Me acerque apestando a alcohol y saque un cigarro ofreciéndoselo.
 -No fumo gracias!!!.
Vaya hombre, pensé, primer intentó fallido.
Me senté a su lado y la verdad no se de que hablaba, pero termine en su casa y sin darme cuenta en su cama.
La madrugada fue increíble, sexo, sexo y mas sexo.

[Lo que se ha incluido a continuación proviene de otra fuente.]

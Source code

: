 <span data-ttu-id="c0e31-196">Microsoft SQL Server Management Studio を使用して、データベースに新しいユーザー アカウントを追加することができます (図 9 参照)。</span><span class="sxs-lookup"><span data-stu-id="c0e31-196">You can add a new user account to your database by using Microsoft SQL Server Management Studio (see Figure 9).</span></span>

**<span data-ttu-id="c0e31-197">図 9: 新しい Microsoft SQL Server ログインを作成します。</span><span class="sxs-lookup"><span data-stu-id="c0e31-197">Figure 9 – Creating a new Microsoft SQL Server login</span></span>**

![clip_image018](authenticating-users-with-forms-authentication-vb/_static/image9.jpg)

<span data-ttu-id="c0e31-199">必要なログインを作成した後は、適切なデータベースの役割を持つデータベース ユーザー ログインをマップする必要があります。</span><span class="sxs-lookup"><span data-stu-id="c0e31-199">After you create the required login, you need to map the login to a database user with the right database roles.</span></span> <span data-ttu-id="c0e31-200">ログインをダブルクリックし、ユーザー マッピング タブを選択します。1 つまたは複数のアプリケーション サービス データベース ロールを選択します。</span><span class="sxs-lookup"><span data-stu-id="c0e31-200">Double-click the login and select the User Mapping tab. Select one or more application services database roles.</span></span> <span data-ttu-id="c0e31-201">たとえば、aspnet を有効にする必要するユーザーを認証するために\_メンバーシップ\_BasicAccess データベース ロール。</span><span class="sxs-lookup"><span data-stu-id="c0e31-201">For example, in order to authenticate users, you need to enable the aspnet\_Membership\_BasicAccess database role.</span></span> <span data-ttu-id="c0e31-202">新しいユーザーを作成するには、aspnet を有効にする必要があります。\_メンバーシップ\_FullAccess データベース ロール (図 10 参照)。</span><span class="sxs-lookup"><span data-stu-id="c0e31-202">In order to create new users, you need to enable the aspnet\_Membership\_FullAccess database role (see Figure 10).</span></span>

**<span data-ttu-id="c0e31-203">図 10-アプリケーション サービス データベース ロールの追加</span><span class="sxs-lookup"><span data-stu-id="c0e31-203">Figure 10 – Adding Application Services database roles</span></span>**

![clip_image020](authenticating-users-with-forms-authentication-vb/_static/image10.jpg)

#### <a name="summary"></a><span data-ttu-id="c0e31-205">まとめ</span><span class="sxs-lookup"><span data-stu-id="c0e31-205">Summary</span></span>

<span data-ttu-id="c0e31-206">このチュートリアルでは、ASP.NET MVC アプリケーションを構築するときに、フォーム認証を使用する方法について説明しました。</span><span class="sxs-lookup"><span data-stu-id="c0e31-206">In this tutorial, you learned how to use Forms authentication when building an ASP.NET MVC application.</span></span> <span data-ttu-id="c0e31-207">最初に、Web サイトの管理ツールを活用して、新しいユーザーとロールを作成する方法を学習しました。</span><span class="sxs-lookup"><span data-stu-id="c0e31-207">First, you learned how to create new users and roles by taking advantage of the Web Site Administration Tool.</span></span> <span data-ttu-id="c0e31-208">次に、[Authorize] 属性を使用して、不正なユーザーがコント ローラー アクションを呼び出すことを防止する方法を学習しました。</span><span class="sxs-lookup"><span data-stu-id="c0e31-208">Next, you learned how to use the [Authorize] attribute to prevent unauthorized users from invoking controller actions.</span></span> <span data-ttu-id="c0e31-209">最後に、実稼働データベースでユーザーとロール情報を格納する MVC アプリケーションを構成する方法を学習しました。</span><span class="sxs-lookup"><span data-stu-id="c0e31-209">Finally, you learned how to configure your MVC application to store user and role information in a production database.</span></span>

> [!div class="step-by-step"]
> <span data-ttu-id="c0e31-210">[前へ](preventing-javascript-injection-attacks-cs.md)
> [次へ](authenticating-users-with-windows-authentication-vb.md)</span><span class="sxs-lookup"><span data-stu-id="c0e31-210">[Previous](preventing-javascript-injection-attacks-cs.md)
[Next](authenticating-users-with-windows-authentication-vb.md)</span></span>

Fuera truenos, lluvia y frío....
Todo era perfecto, hasta que me levante al baño.
A la vuelta la luz de la habitación estaba encendida y mi acompañante rascándose el brazo con fuerza, haciéndose sangre, gritando.
Me apresure a ver que pasaba y unos pequeños bultos corrían entre sus brazos, entre sus manos y por todo su cuerpo.
Que coño era eso???!!!.
Asustado no sabia que hacer, solo escuchaba sus gritos pidiendo ayuda.
La agarre la mano y sujete una de esas cosas que corrían bajo su piel, al sujetarla debió de sentirse atacada y comenzo a morder la carne de la chica hasta encontrar una salida.
Una cucaracha!!!!. Era una puta cucaracha!!!!.
Las tenia por todo su cuerpo a cientos, empezaron a salir de su boca, de sus oídos de sus ojos... Era un espectáculo dantesco.
La cama se lleno de una mezcla entre cucarachas y sangre en poco tiempo.
Busque el móvil y llame a la policía, desesperado.
Al momento en la calle las sirenas se acercaban, los vecinos aporreaban la puerta y yo estaba de pie, con un cuchillo en la mano que había cogido de la cocina para nada, por que no pude hacer nada.
Cuando alguien abrió la puerta todo había desaparecido, y allí estaba ella tendida en la cama, destrozada, comida por dentro y por fuera, y yo delante, apoyado en el armario con un cuchillo ensangrentado en la mano.
Como comprendera, nadie me creyó, y aquí estoy en el psiquiatrico rodeado de cucarachas de todos los tamaños, que me mirar y parecen burlarse de mi.

2 comentarios:

  1. Buena historia..aunque me deja con cierto repelús, con la fobia que tengo a esos bichos!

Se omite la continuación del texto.